Find every line below that contains the word "caches" and copy it out.

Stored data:
Segment Open
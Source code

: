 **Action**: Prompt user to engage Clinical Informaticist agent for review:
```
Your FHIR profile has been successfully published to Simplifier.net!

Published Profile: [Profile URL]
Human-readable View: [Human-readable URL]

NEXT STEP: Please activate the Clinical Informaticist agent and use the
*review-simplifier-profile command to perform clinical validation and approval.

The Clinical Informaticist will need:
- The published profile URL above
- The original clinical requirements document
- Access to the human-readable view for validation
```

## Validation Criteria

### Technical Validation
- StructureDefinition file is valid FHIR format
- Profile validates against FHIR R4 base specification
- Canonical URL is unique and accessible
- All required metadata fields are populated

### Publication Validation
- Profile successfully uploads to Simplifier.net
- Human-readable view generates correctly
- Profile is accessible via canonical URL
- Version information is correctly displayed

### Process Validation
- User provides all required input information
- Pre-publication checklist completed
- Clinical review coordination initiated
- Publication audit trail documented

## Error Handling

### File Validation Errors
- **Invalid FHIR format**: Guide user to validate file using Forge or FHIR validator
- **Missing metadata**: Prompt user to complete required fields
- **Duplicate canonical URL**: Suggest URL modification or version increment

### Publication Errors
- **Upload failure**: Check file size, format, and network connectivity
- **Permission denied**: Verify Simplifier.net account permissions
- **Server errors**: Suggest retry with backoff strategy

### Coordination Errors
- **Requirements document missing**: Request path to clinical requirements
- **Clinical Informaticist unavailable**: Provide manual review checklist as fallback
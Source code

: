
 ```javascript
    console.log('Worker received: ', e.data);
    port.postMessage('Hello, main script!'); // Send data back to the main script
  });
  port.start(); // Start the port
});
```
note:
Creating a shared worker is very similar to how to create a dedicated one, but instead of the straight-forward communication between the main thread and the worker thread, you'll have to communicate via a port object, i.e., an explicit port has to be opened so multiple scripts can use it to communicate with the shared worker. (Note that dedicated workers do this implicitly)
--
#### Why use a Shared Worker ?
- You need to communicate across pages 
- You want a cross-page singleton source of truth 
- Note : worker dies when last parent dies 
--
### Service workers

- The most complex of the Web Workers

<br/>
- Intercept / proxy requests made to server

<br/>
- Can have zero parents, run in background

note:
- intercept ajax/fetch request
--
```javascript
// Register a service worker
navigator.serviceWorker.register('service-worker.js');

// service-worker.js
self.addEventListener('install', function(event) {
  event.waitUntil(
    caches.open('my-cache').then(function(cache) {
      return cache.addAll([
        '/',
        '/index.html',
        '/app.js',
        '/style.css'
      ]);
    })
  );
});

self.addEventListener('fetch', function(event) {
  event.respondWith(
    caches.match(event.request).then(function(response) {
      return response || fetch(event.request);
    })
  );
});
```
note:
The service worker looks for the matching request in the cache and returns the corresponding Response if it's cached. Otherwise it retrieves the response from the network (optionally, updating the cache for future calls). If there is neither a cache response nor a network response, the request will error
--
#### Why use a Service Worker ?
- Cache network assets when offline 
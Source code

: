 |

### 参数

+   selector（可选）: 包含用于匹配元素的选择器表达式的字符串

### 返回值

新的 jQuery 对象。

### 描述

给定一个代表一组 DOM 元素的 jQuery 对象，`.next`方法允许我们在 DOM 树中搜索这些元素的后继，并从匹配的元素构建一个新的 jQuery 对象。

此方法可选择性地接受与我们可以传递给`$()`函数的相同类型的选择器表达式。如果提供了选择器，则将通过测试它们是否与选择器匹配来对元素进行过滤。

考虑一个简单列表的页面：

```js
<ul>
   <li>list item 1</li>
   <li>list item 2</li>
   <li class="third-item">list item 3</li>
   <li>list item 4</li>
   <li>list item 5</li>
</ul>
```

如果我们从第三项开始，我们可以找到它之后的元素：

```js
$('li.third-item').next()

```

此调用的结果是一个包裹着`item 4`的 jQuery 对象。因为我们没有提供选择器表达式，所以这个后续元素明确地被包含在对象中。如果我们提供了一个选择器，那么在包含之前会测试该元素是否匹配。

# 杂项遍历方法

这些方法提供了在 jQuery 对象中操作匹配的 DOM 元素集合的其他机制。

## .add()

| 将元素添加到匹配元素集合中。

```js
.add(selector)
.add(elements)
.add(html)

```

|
Segment Closed
_Exercise solution_.
    caches.open('my-cache').then(function(cache) {
    caches.match(event.request).then(function(response) {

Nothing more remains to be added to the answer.